The Barnes House, home of Eppa and Amanda (Lambert) Barnes, was built in 1797, and originally owned by Moses Copen, a slave owner at the time. Mr. Copen owned Eppa (born in 1852), his siblings and his mother (Jane). By the end of the Civil War, Eppa was freed and Mr. Copen had passed. After Mr. Copen’s death, his daughter Permilia Copen, gave the house to Jane (Eppa’s mother) along with seven acres. Eppa married Amanda “Mandy” Lambert in July 1875. Over the years they purchased approximately 160 acres of land, raised 11 children and expanded their home as their family expanded.
The residence is a late 18th, early 19th century Vernacular Hall and Parlor-style house, representing the Tidewater influence of architecture in Prince William County. It is an extremely rare style for the County as not many are left. The building itself is important to preserve and the exterior and interior are little changed from the original building period. This is rare in that most buildings undergo multiple building campaigns during their existence. (source: Brendon Hanafin, Division Chief, Historic Preservation Division)

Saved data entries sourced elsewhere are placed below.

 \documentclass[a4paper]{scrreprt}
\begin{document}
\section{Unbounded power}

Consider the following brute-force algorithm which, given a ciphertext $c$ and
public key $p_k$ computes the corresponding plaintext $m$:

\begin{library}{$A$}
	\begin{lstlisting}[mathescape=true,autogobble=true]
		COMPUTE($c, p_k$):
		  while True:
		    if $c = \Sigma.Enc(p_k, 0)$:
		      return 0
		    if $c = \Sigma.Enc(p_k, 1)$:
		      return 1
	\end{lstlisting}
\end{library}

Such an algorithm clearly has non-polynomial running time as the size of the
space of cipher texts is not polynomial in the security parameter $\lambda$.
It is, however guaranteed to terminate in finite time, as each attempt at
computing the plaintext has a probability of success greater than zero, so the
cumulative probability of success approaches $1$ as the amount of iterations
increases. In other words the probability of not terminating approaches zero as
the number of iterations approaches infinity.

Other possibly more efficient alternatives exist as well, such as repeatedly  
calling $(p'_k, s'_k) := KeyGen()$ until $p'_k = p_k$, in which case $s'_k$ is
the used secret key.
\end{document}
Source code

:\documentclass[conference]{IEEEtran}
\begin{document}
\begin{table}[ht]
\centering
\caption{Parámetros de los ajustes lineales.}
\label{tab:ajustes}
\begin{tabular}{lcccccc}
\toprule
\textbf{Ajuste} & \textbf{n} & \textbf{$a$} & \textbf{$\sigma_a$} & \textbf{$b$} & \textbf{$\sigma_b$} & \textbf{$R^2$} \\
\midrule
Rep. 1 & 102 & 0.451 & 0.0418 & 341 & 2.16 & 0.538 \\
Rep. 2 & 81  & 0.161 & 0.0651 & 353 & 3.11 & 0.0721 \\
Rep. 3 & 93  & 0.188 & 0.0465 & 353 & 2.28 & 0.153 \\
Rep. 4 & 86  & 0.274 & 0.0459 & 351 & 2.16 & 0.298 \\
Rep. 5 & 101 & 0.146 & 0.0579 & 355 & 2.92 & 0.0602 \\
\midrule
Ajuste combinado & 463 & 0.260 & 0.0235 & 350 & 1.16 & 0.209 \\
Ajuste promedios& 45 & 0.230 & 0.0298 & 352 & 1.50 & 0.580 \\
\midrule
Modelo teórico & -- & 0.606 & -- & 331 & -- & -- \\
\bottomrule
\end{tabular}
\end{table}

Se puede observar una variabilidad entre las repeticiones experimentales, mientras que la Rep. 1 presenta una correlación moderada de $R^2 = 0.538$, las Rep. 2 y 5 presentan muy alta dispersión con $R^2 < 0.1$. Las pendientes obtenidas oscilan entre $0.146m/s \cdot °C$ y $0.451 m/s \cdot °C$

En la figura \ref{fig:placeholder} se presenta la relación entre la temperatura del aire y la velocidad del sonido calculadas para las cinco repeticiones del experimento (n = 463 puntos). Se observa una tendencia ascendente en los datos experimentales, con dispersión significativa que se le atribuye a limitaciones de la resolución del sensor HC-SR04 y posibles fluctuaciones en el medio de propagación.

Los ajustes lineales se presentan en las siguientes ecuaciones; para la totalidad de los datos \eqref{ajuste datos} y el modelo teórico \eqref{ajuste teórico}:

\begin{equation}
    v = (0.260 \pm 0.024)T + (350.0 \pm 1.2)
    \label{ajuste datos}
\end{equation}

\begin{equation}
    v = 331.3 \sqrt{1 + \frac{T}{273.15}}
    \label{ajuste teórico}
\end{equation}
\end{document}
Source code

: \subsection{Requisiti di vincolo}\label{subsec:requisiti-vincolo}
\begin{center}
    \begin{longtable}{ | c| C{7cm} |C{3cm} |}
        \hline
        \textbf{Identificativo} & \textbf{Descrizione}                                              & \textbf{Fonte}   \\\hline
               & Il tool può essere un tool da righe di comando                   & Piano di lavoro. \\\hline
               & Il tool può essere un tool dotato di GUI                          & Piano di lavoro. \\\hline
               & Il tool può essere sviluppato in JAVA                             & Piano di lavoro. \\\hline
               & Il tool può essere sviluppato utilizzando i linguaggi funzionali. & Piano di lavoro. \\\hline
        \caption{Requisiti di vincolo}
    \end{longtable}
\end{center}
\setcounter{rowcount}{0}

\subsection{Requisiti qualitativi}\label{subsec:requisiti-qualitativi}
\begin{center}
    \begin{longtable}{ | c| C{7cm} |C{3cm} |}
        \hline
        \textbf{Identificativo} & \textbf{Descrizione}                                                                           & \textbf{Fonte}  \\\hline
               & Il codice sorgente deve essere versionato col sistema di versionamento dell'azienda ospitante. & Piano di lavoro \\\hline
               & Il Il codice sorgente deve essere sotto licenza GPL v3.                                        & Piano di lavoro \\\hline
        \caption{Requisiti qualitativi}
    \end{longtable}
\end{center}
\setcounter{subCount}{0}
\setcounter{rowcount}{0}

The Barnes House is still being restored; however, it is projected to be open to the public in the summer of 2017. The outside of the home shown below is in really good condition. The three fireplaces, siding, and other exteriors appear to be restored. Resources to complete the inside of the house are competing with other restoration efforts by the Prince Willam County Historic Preservation Division so an official completion date is not available.
Following are two pictures of the inside of the house. When we visited on 29 Oct 2015, the materials required for repairs were stored inside the home. Now, much of that material was used for the restoration efforts.
The following picture is a rear view of the Barnes House prior to relocation. The kitchen was removed to facilitate transport. As a part of the restoration effort, the kitchen will be replaced to include working chimney stacks, repair of historic doors and windows, and a new cedar shake roof.
I will keep everyone posted. These are exciting times for Prince William County!